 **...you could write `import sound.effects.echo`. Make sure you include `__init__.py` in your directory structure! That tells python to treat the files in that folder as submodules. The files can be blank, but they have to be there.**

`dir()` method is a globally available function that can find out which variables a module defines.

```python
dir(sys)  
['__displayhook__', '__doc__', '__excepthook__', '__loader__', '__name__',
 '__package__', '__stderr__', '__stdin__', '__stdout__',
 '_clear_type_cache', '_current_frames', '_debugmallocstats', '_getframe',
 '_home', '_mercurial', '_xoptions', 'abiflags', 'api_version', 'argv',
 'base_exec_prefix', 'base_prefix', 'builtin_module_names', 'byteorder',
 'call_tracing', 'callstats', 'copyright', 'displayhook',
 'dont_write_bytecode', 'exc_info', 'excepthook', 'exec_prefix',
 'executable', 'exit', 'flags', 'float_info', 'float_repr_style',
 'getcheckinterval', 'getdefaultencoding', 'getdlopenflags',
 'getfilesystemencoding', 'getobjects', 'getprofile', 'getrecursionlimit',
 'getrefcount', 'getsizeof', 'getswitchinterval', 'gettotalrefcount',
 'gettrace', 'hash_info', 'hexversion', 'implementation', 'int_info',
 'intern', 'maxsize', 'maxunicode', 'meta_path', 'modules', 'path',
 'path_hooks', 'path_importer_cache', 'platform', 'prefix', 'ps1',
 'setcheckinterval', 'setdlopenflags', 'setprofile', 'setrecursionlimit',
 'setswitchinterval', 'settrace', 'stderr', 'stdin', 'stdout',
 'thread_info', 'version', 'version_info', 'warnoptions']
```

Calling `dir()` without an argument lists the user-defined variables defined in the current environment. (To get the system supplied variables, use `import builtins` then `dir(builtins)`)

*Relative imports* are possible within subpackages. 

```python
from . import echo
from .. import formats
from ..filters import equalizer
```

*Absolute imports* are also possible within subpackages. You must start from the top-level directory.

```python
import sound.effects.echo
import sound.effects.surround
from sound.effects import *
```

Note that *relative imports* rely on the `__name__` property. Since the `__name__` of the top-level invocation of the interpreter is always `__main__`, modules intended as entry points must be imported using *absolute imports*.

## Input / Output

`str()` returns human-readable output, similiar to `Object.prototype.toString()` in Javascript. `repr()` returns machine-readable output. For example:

+ + + +

Required action: Print out the entire listing. Keep every line exact.

Your response:
 **...you could write `import sound.effects.echo`. Make sure you include `__init__.py` in your directory structure! That tells python to treat the files in that folder as submodules. The files can be blank, but they have to be there.**

`dir()` method is a globally available function that can find out which variables a module defines.

```python
dir(sys)  
['__displayhook__', '__doc__', '__excepthook__', '__loader__', '__name__',
 '__package__', '__stderr__', '__stdin__', '__stdout__',
 '_clear_type_cache', '_current_frames', '_debugmallocstats', '_getframe',
 '_home', '_mercurial', '_xoptions', 'abiflags', 'api_version', 'argv',
 'base_exec_prefix', 'base_prefix', 'builtin_module_names', 'byteorder',
 'call_tracing', 'callstats', 'copyright', 'displayhook',
 'dont_write_bytecode', 'exc_info', 'excepthook', 'exec_prefix',
 'executable', 'exit', 'flags', 'float_info', 'float_repr_style',
 'getcheckinterval', 'getdefaultencoding', 'getdlopenflags',
 'getfilesystemencoding', 'getobjects', 'getprofile', 'getrecursionlimit',
 'getrefcount', 'getsizeof', 'getswitchinterval', 'gettotalrefcount',
 'gettrace', 'hash_info', 'hexversion', 'implementation', 'int_info',
 'intern', 'maxsize', 'maxunicode', 'meta_path', 'modules', 'path',
 'path_hooks', 'path_importer_cache', 'platform', 'prefix', 'ps1',
 'setcheckinterval', 'setdlopenflags', 'setprofile', 'setrecursionlimit',
 'setswitchinterval', 'settrace', 'stderr', 'stdin', 'stdout',
 'thread_info', 'version', 'version_info', 'warnoptions']
```

Calling `dir()` without an argument lists the user-defined variables defined in the current environment. (To get the system supplied variables, use `import builtins` then `dir(builtins)`)

*Relative imports* are possible within subpackages. 

```python
from . import echo
from .. import formats
from ..filters import equalizer
```

*Absolute imports* are also possible within subpackages. You must start from the top-level directory.

```python
import sound.effects.echo
import sound.effects.surround
from sound.effects import *
```

Note that *relative imports* rely on the `__name__` property. Since the `__name__` of the top-level invocation of the interpreter is always `__main__`, modules intended as entry points must be imported using *absolute imports*.

## Input / Output

`str()` returns human-readable output, similiar to `Object.prototype.toString()` in Javascript. `repr()` returns machine-readable output. For example:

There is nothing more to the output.